那天过後,侍卫长依旧在旁监刑,行刑完毕後,朱琬萍依旧被牢卫抬离刑场。
然而,侍卫长必定等到朱琬萍被妥善安置好并且稳稳抬走,才会转身离开,朱琬萍从施刑完的疼痛程度与出血量约略明白,牢卫们大概是暗地里得到指令,更加放心的对她手下留情了。
这样的体认,让她心里顿时感慨万千……
入冬前三日,朱琬萍已经连续受刑二十五天。
即使背上的伤痕通常会在午後痊癒,但是累积在身上的疼痛,虽然缓解却不曾真正消失。於是这一天夜里,把被子裹在身上的朱琬萍再度冷醒时,一时半刻还有些分不清楚这透骨的刺疼,是源自於骤降的气温,还是错纵於後背的隐形伤口。
开锁的声响在寂静的夜里格外醒耳,就在朱琬萍机警的起身下床时,她的牢房走进了两位访客——
也是那一夜别庄事故,出现在她房间里的不速之客。
「当初叫你别回来,你不听,看看你让自己落得这麽狼狈——都成什麽样子了!」跟在纹月身後,南云一见到朱琬萍就忍不住先出声,看似数落。

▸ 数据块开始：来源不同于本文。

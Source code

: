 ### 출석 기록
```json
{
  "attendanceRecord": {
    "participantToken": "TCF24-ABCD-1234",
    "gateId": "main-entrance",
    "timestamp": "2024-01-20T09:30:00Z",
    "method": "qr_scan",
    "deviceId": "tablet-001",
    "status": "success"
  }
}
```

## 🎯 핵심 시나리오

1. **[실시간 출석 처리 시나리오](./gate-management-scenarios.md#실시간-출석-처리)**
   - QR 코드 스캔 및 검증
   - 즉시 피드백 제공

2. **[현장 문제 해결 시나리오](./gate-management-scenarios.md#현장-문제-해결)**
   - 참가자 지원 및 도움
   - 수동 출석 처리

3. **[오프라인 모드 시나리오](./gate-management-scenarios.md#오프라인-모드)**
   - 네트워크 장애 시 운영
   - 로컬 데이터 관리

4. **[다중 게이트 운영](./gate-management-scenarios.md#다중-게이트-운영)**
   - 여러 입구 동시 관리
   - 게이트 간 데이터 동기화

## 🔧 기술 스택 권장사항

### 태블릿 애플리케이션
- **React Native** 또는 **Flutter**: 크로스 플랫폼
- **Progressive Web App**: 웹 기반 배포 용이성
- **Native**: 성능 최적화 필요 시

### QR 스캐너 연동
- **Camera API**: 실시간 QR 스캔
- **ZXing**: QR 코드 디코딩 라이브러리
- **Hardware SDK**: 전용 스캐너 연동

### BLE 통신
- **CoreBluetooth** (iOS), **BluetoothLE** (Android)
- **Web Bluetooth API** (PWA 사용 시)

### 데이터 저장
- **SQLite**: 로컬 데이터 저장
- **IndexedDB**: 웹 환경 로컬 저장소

「听你这麽打招呼,我安心了一半。」睇着来人,朱琬萍扬起唇角。
「你们——」
纹月刚开口,就被南云猛然锁喉摀嘴给箝制住,只能瞪大双眼,眼球在身後的南云与面前的朱琬萍两人之间来回游移,神情满是震惊及错愕。
「很意外?想不通?」解下纹月腰带上的系绳,朱琬萍绑着她的双手,「因为我从来没有告诉你们,那一晚,我是在明知道有人要陷害我的前提下,自己选择要回来的。当然,这也归功於你成功的说服他们相信:我是因为逃不掉,才假意回归尝试继续欺骗风间。」
朱琬萍对着纹月说话的同时,南云也将纹月的嘴塞得严实,随後又将她双腿捆得死紧。
「我让菊太与兰姬散布耳语,利用你的心虚和野心激发你彻底除掉我的想法,而我的目的是小薰。」
蹲在纹月面前,朱琬萍依旧笑着:「看来,你是真的很怕我还藏着能为自己平反的证据。而且,只要你还想当奉典院,『找个外人让我死在外面』就会是你舍不得放弃的选项——我猜得对吗?」
「猜的?万一我帮她不帮你呢?」南云一脸不可思议,「你直接拿命来赌啊?我以为你至少有十足的把握!」
「经过这次教训,我已经深刻的了解到——没有什麽事或人,能够让我十足把握的。」
朱琬萍回头看着南云:「如果最坏的情况是死在这里,那连死都不怕的时候,还有甚麽不敢拿出来赌一赌?」
「你……」
朱琬萍一身粗布旧衣,即便打理得整齐却依旧难掩她的模样消瘦憔悴,南云瞅着她衣角上深褐色的斑斑血迹,嗓音里有着他自己都难懂的不平静:「看来,他把你折腾得很惨……」
「最惨的还没开始。」朱琬萍又勾起嘴角,但是这抹笑却泛冷。
一转身,南云开始动手脱纹月的外衣,朱琬萍立刻出声制止:「小薰,住手!」
她当然不认为小薰要对楠本纹月做什麽龌龊事,只是没看懂这孩子突然去扒人家小姐的衣服做甚麽?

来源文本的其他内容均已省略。